## PROBLEM DETAILS
Below are records. Copy every line with "github" in it.

Document images with source code:

□ □ □ □ □ □ □

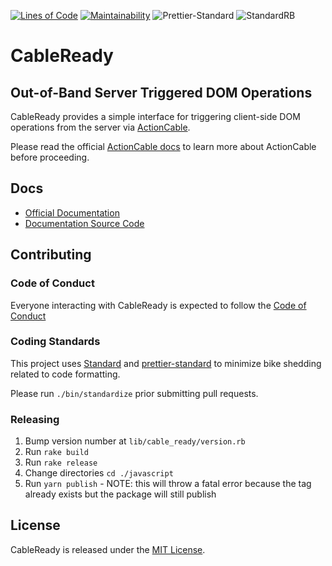 [![Lines of Code](http://img.shields.io/badge/lines_of_code-267-brightgreen.svg?style=flat)](http://blog.codinghorror.com/the-best-code-is-no-code-at-all/)
[![Maintainability](https://api.codeclimate.com/v1/badges/83ddf1fee4af7e51a681/maintainability)](https://codeclimate.com/github/hopsoft/cable_ready/maintainability)
![Prettier-Standard](https://github.com/hopsoft/cable_ready/workflows/Prettier-Standard/badge.svg)
![StandardRB](https://github.com/hopsoft/cable_ready/workflows/StandardRB/badge.svg)

# CableReady

## Out-of-Band Server Triggered DOM Operations

CableReady provides a simple interface for triggering client-side DOM operations
from the server via [ActionCable](http://guides.rubyonrails.org/action_cable_overview.html).

Please read the official [ActionCable docs](http://guides.rubyonrails.org/action_cable_overview.html)
to learn more about ActionCable before proceeding.

## Docs

- [Official Documentation](https://cableready.stimulusreflex.com)
- [Documentation Source Code](https://github.com/hopsoft/cable_ready/tree/master/docs)

## Contributing

### Code of Conduct

Everyone interacting with CableReady is expected to follow the [Code of Conduct](CODE_OF_CONDUCT.md)

### Coding Standards

This project uses [Standard](https://github.com/testdouble/standard)
and [prettier-standard](https://github.com/sheerun/prettier-standard) to minimize bike shedding related to code formatting.

Please run `./bin/standardize` prior submitting pull requests.

### Releasing

1. Bump version number at `lib/cable_ready/version.rb`
1. Run `rake build`
1. Run `rake release`
1. Change directories `cd ./javascript`
1. Run `yarn publish` - NOTE: this will throw a fatal error because the tag already exists but the package will still publish

## License

CableReady is released under the [MIT License](LICENSE.txt).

□ □ □ □ □ □ □

## RESPONSE TO THE TASK
[![Maintainability](https://api.codeclimate.com/v1/badges/83ddf1fee4af7e51a681/maintainability)](https://codeclimate.com/github/hopsoft/cable_ready/maintainability)
![Prettier-Standard](https://github.com/hopsoft/cable_ready/workflows/Prettier-Standard/badge.svg)
![StandardRB](https://github.com/hopsoft/cable_ready/workflows/StandardRB/badge.svg)
- [Documentation Source Code](https://github.com/hopsoft/cable_ready/tree/master/docs)
This project uses [Standard](https://github.com/testdouble/standard)
and [prettier-standard](https://github.com/sheerun/prettier-standard) to minimize bike shedding related to code formatting.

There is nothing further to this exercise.